Kurzweil and other Singularity fanboys have mostly talked about how we'll use new customizable bodies in virtual reality, and about the kind of upgrades we'll make to our current bodies, but I'd never really come across the idea of using that same sort of technology to make ourselves extra physical bodies. The possibilities are pretty interesting though. Most of the people in the movie basically just used a better-looking version of themselves, and just the one at that. But imagine being able to use a new body every day, choosing from an assortment of different shapes, ethnicity, and sex. If this kinda technology became available before radical youth-rejuvenation and body-modification technology arrives, expect young chicks to be the early adopters. How many 200 pound pimple-faced 20something women out there would kill to look like a supermodel to the rest of the world? The initial transition might require a pretty strong shift in social mores (like in the movie, the handicapped and deformed will probably be the first commercial users), but once the ball gets rolling, expect a runaway arms race. Once the 1s and 2s of the world upgrade to 10s, you got constant downward social movement. The 3s and 4s get new bodies so that they won't be at the bottom of the sexual heap. Pretty soon even girls we'd consider pretty hot by today's standards get their own versions to stay competitive. Guys jump on board somewhere along the way.

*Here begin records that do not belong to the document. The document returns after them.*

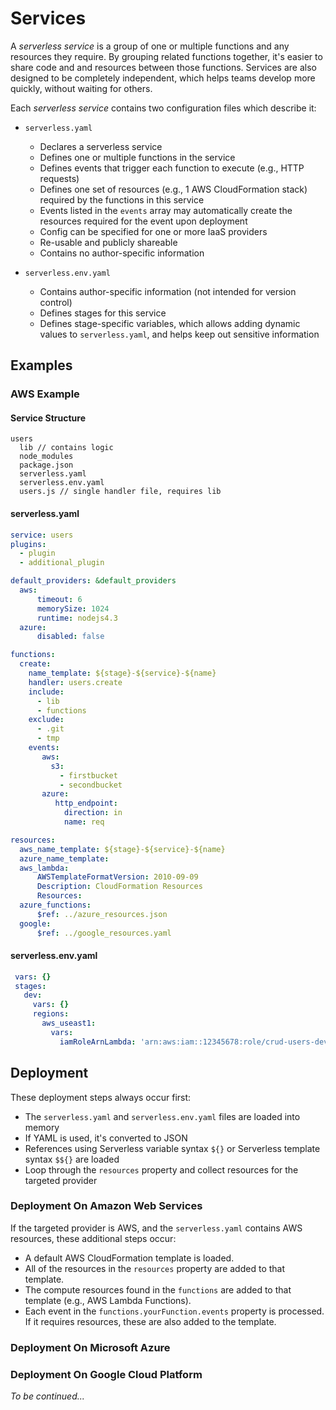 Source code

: # Services

A *serverless service* is a group of one or multiple functions and any resources they require. By grouping related
functions together, it's easier to share code and and resources between those functions. Services are also designed to
be completely independent, which helps teams develop more quickly, without waiting for others.

Each *serverless service* contains two configuration files which describe it:

- `serverless.yaml`
  - Declares a serverless service
  - Defines one or multiple functions in the service
  - Defines events that trigger each function to execute (e.g., HTTP requests)
  - Defines one set of resources (e.g., 1 AWS CloudFormation stack) required by the functions in this service
  - Events listed in the `events` array may automatically create the resources required for the event upon deployment
  - Config can be specified for one or more IaaS providers
  - Re-usable and publicly shareable
  - Contains no author-specific information
 
- `serverless.env.yaml`
  - Contains author-specific information (not intended for version control)
  - Defines stages for this service
  - Defines stage-specific variables, which allows adding dynamic values to `serverless.yaml`, and helps keep out
  sensitive information

## Examples

### AWS Example

#### Service Structure

```
users
  lib // contains logic 
  node_modules
  package.json
  serverless.yaml
  serverless.env.yaml
  users.js // single handler file, requires lib
```

#### serverless.yaml

```yaml
service: users
plugins:
  - plugin
  - additional_plugin

default_providers: &default_providers
  aws:
      timeout: 6
      memorySize: 1024
      runtime: nodejs4.3
  azure:
      disabled: false

functions:
  create:
    name_template: ${stage}-${service}-${name}
    handler: users.create
    include:
      - lib
      - functions
    exclude:
      - .git
      - tmp
    events:
       aws:
         s3:
           - firstbucket
           - secondbucket
       azure:
          http_endpoint:
            direction: in
            name: req

resources:
  aws_name_template: ${stage}-${service}-${name}
  azure_name_template:
  aws_lambda:
      AWSTemplateFormatVersion: 2010-09-09
      Description: CloudFormation Resources
      Resources:
  azure_functions:
      $ref: ../azure_resources.json
  google:
      $ref: ../google_resources.yaml
```

#### serverless.env.yaml

```yaml
 vars: {}
 stages:
   dev:
     vars: {}
     regions:
       aws_useast1:
         vars:
           iamRoleArnLambda: 'arn:aws:iam::12345678:role/crud-users-dev-IamRoleLambda-DJSKASD143'

```

## Deployment

These deployment steps always occur first:

- The `serverless.yaml` and `serverless.env.yaml` files are loaded into memory
- If YAML is used, it's converted to JSON
- References using Serverless variable syntax `${}` or Serverless template syntax `$${}` are loaded
- Loop through the `resources` property and collect resources for the targeted provider

### Deployment On Amazon Web Services

If the targeted provider is AWS, and the `serverless.yaml` contains AWS resources, these additional steps occur:

- A default AWS CloudFormation template is loaded.
- All of the resources in the `resources` property are added to that template.
- The compute resources found in the `functions` are added to that template (e.g., AWS Lambda Functions).
- Each event in the `functions.yourFunction.events` property is processed.  If it requires resources, these are also
added to the template.

### Deployment On Microsoft Azure

### Deployment On Google Cloud Platform

*To be continued...*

Once your actual body is safe at home and you can live vicariously through a robot, I imagine hedonism's gotta take off like it's going out of style. Would straight girls start fucking as indiscriminately as gay men when they no longer have to worry about getting pregnant, STDs, raped or beaten, or considered a slut? Ever wonder what it feels like for the opposite sex when they're doing it? Here's your chance to find out.
The potential for anonymity oughta make things pretty interesting as well. There might be some sort of legal restriction stating that surrogates have to have some sort of mark or ID showing them as such and who they belong to, but how could you enforce such a law? Might be doable in the early days when only a few capital-intensive companies offer surrogates, but as they become cheaper and more distributed you quickly enter a world in which anybody could be anybody. The potential for criminal misuse is incredible. You could use a new, throwaway surrogate to murder somebody then quickly sever the link and they'd never know who was behind it. Presumably there'll be some law enforcement body monitoring the broadcast frequencies that would watch out for pirate transmissions like that, but considering how good governments are right now at preventing illegal downloading of files (like how I illegally downloaded Surrogates), I'm not so convinced they'd be very effective.

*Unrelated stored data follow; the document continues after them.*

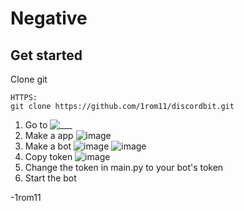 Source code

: # Negative


## Get started
Clone git
```
HTTPS:
git clone https://github.com/1rom11/discordbit.git
```

1. Go to ![___](https://discord.com/developers/applications)
2. Make a app ![image](https://user-images.githubusercontent.com/76579908/135735226-53dfdb11-34b6-457b-918a-732db1206e5b.png)
3. Make a bot ![image](https://user-images.githubusercontent.com/76579908/135735241-73d3e691-4a81-4ad0-9b43-ee9f305bbd2c.png) ![image](https://user-images.githubusercontent.com/76579908/135735247-a19c4e0a-a21f-440d-8265-5912ab419233.png)
4. Copy token ![image](https://user-images.githubusercontent.com/76579908/135735259-af754f59-6320-4c90-8a97-a8cc7d690dda.png)
5. Change the token in main.py to your bot's token
6. Start the bot


-1rom11
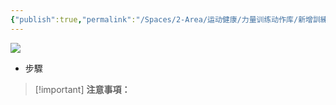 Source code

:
 ```yaml
---
{"publish":true,"permalink":"/Spaces/2-Area/运动健康/力量训练动作库/新增訓練內容（單點）.md","created":"2025-07-29T23:04:11.757+08:00","modified":"2025-07-29T23:04:11.759+08:00","published":"2025-07-29T23:04:11.759+08:00","cssclasses":""}
---
```


[![](https://www.notion.so)](https://www.notion.so)

- 步驟
    

> [!important] **注意事項：**
> 
>   
> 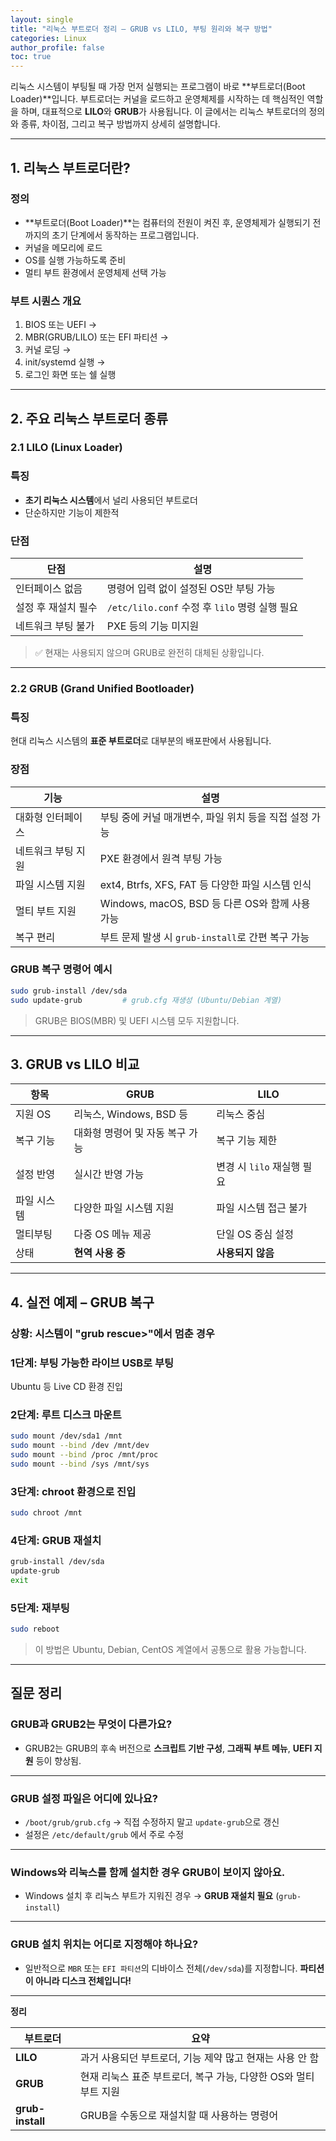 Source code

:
 ```yaml
---
layout: single
title: "리눅스 부트로더 정리 – GRUB vs LILO, 부팅 원리와 복구 방법"
categories: Linux
author_profile: false
toc: true
---
```


리눅스 시스템이 부팅될 때 가장 먼저 실행되는 프로그램이 바로 **부트로더(Boot Loader)**입니다. 부트로더는 커널을 로드하고 운영체제를 시작하는 데 핵심적인 역할을 하며, 대표적으로 **LILO**와 **GRUB**가 사용됩니다. 이 글에서는 리눅스 부트로더의 정의와 종류, 차이점, 그리고 복구 방법까지 상세히 설명합니다.

------

## 1. 리눅스 부트로더란?

### 정의

- **부트로더(Boot Loader)**는 컴퓨터의 전원이 켜진 후, 운영체제가 실행되기 전까지의 초기 단계에서 동작하는 프로그램입니다.
- 커널을 메모리에 로드
- OS를 실행 가능하도록 준비
- 멀티 부트 환경에서 운영체제 선택 가능

### 부트 시퀀스 개요

1. BIOS 또는 UEFI →
2. MBR(GRUB/LILO) 또는 EFI 파티션 →
3. 커널 로딩 →
4. init/systemd 실행 →
5. 로그인 화면 또는 쉘 실행

------

## 2. 주요 리눅스 부트로더 종류

### 2.1 **LILO (Linux Loader)**

### 특징

- **초기 리눅스 시스템**에서 널리 사용되던 부트로더
- 단순하지만 기능이 제한적

### 단점

| 단점                | 설명                                           |
| ------------------- | ---------------------------------------------- |
| 인터페이스 없음     | 명령어 입력 없이 설정된 OS만 부팅 가능         |
| 설정 후 재설치 필수 | `/etc/lilo.conf` 수정 후 `lilo` 명령 실행 필요 |
| 네트워크 부팅 불가  | PXE 등의 기능 미지원                           |

> ✅ 현재는 사용되지 않으며 GRUB로 완전히 대체된 상황입니다.

------

### 2.2 **GRUB (Grand Unified Bootloader)**

### 특징

현대 리눅스 시스템의 **표준 부트로더**로 대부분의 배포판에서 사용됩니다.

### 장점

| 기능               | 설명                                                   |
| ------------------ | ------------------------------------------------------ |
| 대화형 인터페이스  | 부팅 중에 커널 매개변수, 파일 위치 등을 직접 설정 가능 |
| 네트워크 부팅 지원 | PXE 환경에서 원격 부팅 가능                            |
| 파일 시스템 지원   | ext4, Btrfs, XFS, FAT 등 다양한 파일 시스템 인식       |
| 멀티 부트 지원     | Windows, macOS, BSD 등 다른 OS와 함께 사용 가능        |
| 복구 편리          | 부트 문제 발생 시 `grub-install`로 간편 복구 가능      |

### GRUB 복구 명령어 예시

```bash
sudo grub-install /dev/sda
sudo update-grub         # grub.cfg 재생성 (Ubuntu/Debian 계열)
```

> GRUB은 BIOS(MBR) 및 UEFI 시스템 모두 지원합니다.

------

## 3. GRUB vs LILO 비교

| 항목        | GRUB                            | LILO                       |
| ----------- | ------------------------------- | -------------------------- |
| 지원 OS     | 리눅스, Windows, BSD 등         | 리눅스 중심                |
| 복구 기능   | 대화형 명령어 및 자동 복구 가능 | 복구 기능 제한             |
| 설정 반영   | 실시간 반영 가능                | 변경 시 `lilo` 재실행 필요 |
| 파일 시스템 | 다양한 파일 시스템 지원         | 파일 시스템 접근 불가      |
| 멀티부팅    | 다중 OS 메뉴 제공               | 단일 OS 중심 설정          |
| 상태        | **현역 사용 중**                | **사용되지 않음**          |

------

## 4. 실전 예제 – GRUB 복구

### 상황: 시스템이 "grub rescue>"에서 멈춘 경우

### 1단계: 부팅 가능한 라이브 USB로 부팅

Ubuntu 등 Live CD 환경 진입

### 2단계: 루트 디스크 마운트

```bash
sudo mount /dev/sda1 /mnt
sudo mount --bind /dev /mnt/dev
sudo mount --bind /proc /mnt/proc
sudo mount --bind /sys /mnt/sys
```

### 3단계: chroot 환경으로 진입

```bash
sudo chroot /mnt
```

### 4단계: GRUB 재설치

```bash
grub-install /dev/sda
update-grub
exit
```

### 5단계: 재부팅

```bash
sudo reboot
```

> 이 방법은 Ubuntu, Debian, CentOS 계열에서 공통으로 활용 가능합니다.

------

## 질문 정리

### GRUB과 GRUB2는 무엇이 다른가요?

- GRUB2는 GRUB의 후속 버전으로 **스크립트 기반 구성**, **그래픽 부트 메뉴**, **UEFI 지원** 등이 향상됨.

------

### GRUB 설정 파일은 어디에 있나요?

- `/boot/grub/grub.cfg` → 직접 수정하지 말고 `update-grub`으로 갱신
- 설정은 `/etc/default/grub` 에서 주로 수정

------

### Windows와 리눅스를 함께 설치한 경우 GRUB이 보이지 않아요.

- Windows 설치 후 리눅스 부트가 지워진 경우 → **GRUB 재설치 필요** (`grub-install`)

------

### GRUB 설치 위치는 어디로 지정해야 하나요?

- 일반적으로 `MBR` 또는 `EFI 파티션`의 디바이스 전체(`/dev/sda`)를 지정합니다. **파티션이 아니라 디스크 전체입니다!**

------

**정리**

| 부트로더         | 요약                                                         |
| ---------------- | ------------------------------------------------------------ |
| **LILO**         | 과거 사용되던 부트로더, 기능 제약 많고 현재는 사용 안 함     |
| **GRUB**         | 현재 리눅스 표준 부트로더, 복구 가능, 다양한 OS와 멀티부트 지원 |
| **grub-install** | GRUB을 수동으로 재설치할 때 사용하는 명령어                  |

On the whole though I don't think there'd be all that much danger. The nanotechnology necessary to make surrogates possible would also be able to make the human body practically invulnerable. And once people got used to the idea of walking the world in a surrogate, the idea of spending all day in virtual reality probably wouldn't be far behind. Pretty soon thereafter people would abandon their fragile human bodies altogether and upload their minds to computer, switching freely between inhabiting the virtual world in a simulated body or the real world with a cyborg body. Hollywood, and by extension the lowest common denominator of humanity, still finds this scenario inhuman and unacceptable, and so Bruce Willis saves the day by destroying the whole system it's based on, but methinks that once people are offered the possibility of everlasting beauty and health and an escape from the disease, death, and decay of our rotting human bodies people will be on it like flies on shit.